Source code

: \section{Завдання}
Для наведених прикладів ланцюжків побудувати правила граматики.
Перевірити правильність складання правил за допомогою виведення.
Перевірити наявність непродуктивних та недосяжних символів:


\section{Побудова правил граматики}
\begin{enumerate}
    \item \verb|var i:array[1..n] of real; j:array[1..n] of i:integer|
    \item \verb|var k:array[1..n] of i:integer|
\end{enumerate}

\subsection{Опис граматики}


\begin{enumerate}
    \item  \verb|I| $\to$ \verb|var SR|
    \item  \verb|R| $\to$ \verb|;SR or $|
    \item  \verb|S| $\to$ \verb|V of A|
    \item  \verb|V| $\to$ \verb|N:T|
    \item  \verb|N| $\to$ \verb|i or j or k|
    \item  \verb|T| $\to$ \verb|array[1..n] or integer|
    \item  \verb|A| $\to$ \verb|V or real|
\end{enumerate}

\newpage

## Directions for this task
Wherever a line contains the string "array", copy that line from the data.

## Your response
    \item \verb|var i:array[1..n] of real; j:array[1..n] of i:integer|
    \item \verb|var k:array[1..n] of i:integer|
    \item  \verb|T| $\to$ \verb|array[1..n] or integer|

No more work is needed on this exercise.